Plain-text document sources —
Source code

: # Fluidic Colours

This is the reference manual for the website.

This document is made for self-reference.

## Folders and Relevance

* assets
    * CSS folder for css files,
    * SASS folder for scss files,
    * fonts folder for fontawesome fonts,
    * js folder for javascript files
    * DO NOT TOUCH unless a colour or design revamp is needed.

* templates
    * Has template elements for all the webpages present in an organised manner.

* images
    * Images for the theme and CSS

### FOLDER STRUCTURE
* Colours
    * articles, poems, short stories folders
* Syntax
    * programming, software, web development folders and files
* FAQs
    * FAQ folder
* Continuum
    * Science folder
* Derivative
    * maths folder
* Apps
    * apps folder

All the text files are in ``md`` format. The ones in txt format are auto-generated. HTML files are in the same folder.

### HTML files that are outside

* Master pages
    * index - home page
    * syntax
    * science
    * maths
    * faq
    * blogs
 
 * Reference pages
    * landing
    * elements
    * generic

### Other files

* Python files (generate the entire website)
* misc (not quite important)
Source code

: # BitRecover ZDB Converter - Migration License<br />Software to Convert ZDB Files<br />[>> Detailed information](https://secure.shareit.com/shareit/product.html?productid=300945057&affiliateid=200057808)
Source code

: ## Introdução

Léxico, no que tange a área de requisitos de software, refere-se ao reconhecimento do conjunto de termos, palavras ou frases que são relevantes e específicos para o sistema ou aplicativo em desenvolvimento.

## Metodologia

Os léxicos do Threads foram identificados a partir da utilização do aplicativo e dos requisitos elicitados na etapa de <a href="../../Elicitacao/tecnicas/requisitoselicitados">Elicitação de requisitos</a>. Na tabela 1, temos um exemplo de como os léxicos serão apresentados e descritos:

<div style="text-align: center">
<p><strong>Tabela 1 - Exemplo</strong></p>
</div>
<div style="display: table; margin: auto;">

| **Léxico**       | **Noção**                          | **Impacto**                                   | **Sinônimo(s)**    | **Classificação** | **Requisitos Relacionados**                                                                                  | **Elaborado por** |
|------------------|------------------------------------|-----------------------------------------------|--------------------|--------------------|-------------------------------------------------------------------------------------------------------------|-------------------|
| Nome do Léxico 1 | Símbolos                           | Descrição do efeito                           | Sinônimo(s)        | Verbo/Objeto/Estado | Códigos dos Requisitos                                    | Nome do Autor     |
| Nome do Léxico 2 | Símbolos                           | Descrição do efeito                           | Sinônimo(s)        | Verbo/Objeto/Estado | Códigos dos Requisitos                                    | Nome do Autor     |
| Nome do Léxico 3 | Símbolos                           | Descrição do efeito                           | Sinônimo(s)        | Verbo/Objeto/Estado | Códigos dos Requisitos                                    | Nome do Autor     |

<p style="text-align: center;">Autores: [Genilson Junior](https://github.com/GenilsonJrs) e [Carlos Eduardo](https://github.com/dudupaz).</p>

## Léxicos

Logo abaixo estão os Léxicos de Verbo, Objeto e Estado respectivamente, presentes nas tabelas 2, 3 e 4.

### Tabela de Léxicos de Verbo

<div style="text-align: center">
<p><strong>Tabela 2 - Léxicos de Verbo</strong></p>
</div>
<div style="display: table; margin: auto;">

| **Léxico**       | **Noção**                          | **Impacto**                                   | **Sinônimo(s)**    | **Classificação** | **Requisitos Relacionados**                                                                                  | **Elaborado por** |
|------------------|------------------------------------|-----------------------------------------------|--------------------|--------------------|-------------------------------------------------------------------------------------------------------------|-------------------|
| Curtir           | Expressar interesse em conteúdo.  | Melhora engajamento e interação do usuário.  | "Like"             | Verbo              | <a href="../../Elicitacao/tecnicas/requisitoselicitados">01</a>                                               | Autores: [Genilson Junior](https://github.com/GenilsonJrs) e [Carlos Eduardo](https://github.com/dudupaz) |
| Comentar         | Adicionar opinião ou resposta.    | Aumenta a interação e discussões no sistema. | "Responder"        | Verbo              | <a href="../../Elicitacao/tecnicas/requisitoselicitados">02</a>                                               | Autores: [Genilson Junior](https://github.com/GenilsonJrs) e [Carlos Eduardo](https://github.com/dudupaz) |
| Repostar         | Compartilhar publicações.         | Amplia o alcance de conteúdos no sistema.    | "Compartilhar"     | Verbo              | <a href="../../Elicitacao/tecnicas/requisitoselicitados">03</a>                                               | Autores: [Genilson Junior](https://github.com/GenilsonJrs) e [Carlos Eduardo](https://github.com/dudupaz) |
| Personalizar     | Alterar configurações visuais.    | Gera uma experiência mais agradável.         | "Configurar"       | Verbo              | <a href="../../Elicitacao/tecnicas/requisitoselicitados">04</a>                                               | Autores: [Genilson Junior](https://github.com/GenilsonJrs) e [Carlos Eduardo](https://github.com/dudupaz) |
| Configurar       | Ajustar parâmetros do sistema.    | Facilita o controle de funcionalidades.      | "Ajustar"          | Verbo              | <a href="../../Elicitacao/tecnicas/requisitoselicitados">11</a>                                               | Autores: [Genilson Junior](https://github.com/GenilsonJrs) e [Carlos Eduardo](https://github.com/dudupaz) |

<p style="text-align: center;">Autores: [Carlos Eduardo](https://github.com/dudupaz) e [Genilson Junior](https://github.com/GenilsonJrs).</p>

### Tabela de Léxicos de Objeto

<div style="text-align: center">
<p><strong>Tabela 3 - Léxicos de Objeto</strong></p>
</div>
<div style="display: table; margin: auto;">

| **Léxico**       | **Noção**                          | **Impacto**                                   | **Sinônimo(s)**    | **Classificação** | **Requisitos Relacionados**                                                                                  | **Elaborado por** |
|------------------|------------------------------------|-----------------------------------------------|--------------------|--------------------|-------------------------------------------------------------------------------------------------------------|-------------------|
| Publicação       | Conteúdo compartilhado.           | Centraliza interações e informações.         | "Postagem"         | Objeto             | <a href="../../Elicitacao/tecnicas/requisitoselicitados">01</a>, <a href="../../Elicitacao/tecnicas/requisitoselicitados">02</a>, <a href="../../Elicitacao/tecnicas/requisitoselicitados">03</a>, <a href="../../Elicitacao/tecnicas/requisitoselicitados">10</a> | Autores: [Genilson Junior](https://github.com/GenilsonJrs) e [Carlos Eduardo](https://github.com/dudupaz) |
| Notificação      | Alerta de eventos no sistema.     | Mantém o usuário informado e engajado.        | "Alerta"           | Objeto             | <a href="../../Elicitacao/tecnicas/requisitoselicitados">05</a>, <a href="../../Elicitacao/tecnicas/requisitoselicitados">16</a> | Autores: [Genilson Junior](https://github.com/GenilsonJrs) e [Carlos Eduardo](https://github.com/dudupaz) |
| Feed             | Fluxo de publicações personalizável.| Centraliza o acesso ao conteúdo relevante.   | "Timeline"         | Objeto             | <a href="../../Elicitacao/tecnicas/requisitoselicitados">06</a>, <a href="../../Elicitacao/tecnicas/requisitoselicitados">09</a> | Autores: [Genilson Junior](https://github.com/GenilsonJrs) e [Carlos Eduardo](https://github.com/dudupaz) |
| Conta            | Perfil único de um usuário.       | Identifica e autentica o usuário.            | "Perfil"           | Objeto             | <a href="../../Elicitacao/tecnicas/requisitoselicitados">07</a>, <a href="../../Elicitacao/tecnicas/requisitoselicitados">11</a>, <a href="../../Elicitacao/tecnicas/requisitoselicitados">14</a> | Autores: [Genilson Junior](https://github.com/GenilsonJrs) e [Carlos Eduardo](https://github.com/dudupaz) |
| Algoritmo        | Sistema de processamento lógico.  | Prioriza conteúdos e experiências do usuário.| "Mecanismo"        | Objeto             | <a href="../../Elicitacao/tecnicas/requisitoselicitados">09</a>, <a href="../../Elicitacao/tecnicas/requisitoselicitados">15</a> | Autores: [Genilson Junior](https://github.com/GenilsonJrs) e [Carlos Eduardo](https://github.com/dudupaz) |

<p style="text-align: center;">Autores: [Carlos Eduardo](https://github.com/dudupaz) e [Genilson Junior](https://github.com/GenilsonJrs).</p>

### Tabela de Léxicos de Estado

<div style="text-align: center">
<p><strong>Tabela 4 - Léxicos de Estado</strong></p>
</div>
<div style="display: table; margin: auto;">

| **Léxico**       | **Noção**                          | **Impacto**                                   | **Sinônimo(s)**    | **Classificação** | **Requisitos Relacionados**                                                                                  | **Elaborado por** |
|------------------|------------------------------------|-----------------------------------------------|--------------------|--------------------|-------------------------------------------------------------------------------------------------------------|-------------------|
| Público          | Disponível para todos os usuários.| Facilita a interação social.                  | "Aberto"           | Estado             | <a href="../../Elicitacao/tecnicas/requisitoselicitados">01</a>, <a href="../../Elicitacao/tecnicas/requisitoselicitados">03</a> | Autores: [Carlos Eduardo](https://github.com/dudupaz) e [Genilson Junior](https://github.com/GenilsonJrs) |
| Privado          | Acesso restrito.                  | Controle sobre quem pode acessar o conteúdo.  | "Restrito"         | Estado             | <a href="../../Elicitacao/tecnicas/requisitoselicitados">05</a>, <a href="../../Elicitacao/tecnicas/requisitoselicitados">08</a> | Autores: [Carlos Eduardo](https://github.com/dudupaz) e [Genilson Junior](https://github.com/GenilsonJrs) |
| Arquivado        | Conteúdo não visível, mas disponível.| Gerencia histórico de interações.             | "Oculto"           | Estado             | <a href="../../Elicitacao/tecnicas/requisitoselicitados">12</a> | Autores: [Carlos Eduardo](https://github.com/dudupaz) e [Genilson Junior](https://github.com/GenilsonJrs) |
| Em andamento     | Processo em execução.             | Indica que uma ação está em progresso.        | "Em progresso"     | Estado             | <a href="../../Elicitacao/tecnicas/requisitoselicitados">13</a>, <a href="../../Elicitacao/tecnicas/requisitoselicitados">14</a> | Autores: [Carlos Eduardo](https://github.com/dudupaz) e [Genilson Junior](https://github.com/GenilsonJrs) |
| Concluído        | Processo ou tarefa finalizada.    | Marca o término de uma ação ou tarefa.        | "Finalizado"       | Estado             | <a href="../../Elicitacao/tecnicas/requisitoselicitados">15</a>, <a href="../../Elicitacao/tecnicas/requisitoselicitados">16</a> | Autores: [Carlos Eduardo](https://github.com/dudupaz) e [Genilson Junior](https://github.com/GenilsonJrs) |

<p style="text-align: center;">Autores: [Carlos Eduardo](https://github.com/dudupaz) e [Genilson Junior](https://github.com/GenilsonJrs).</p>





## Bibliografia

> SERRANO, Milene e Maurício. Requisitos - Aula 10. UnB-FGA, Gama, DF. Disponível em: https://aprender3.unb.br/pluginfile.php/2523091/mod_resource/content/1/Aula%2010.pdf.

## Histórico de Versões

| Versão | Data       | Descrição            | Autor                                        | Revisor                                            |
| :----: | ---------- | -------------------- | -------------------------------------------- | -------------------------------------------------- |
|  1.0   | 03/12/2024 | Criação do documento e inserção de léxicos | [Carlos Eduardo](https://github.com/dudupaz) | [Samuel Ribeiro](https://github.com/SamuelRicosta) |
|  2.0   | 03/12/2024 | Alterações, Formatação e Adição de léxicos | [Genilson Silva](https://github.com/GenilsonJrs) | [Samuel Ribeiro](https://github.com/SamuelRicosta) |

Task description — What is needed is a verbatim copy of every line in the records above from the one containing "# Fluidic Colours" down to the one containing "the entire website)", both included, and nothing more.

Reply —
: # Fluidic Colours

This is the reference manual for the website.

This document is made for self-reference.

## Folders and Relevance

* assets
    * CSS folder for css files,
    * SASS folder for scss files,
    * fonts folder for fontawesome fonts,
    * js folder for javascript files
    * DO NOT TOUCH unless a colour or design revamp is needed.

* templates
    * Has template elements for all the webpages present in an organised manner.

* images
    * Images for the theme and CSS

### FOLDER STRUCTURE
* Colours
    * articles, poems, short stories folders
* Syntax
    * programming, software, web development folders and files
* FAQs
    * FAQ folder
* Continuum
    * Science folder
* Derivative
    * maths folder
* Apps
    * apps folder

All the text files are in ``md`` format. The ones in txt format are auto-generated. HTML files are in the same folder.

### HTML files that are outside

* Master pages
    * index - home page
    * syntax
    * science
    * maths
    * faq
    * blogs
 
 * Reference pages
    * landing
    * elements
    * generic

### Other files

* Python files (generate the entire website)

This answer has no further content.